What to do: What you output must match, exactly, the lines from the start of the records to the line containing "- If you swipe", both ends kept and pictures excluded.

(Saved entries)
[Start of section]

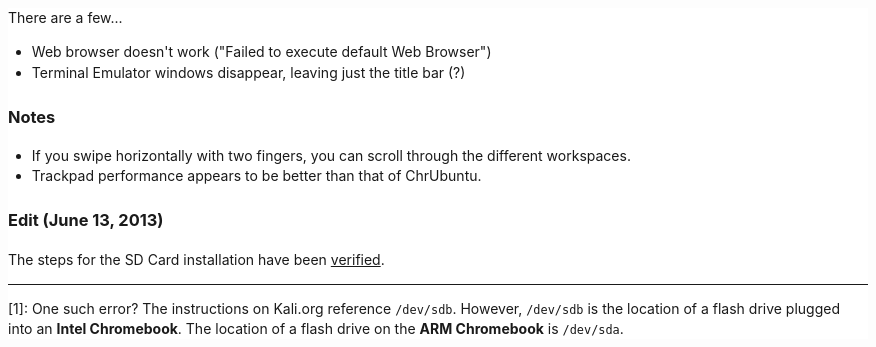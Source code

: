 There are a few...

- Web browser doesn't work ("Failed to execute default Web Browser")
- Terminal Emulator windows disappear, leaving just the title bar (?)

### Notes

- If you swipe horizontally with two fingers, you can scroll through the different workspaces.
- Trackpad performance appears to be better than that of ChrUbuntu.

### Edit (June 13, 2013)

The steps for the SD Card installation have been [verified](/kali-on-chromebook/#comment-928592964).

---

[1]: One such error? The instructions on Kali.org reference `/dev/sdb`. However, `/dev/sdb` is the location of a flash drive plugged into an __Intel Chromebook__. The location of a flash drive on the __ARM Chromebook__ is `/dev/sda`.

[End of section]

Solution to this exercise:
Source code

: There are a few...

- Web browser doesn't work ("Failed to execute default Web Browser")
- Terminal Emulator windows disappear, leaving just the title bar (?)

### Notes

- If you swipe horizontally with two fingers, you can scroll through the different workspaces.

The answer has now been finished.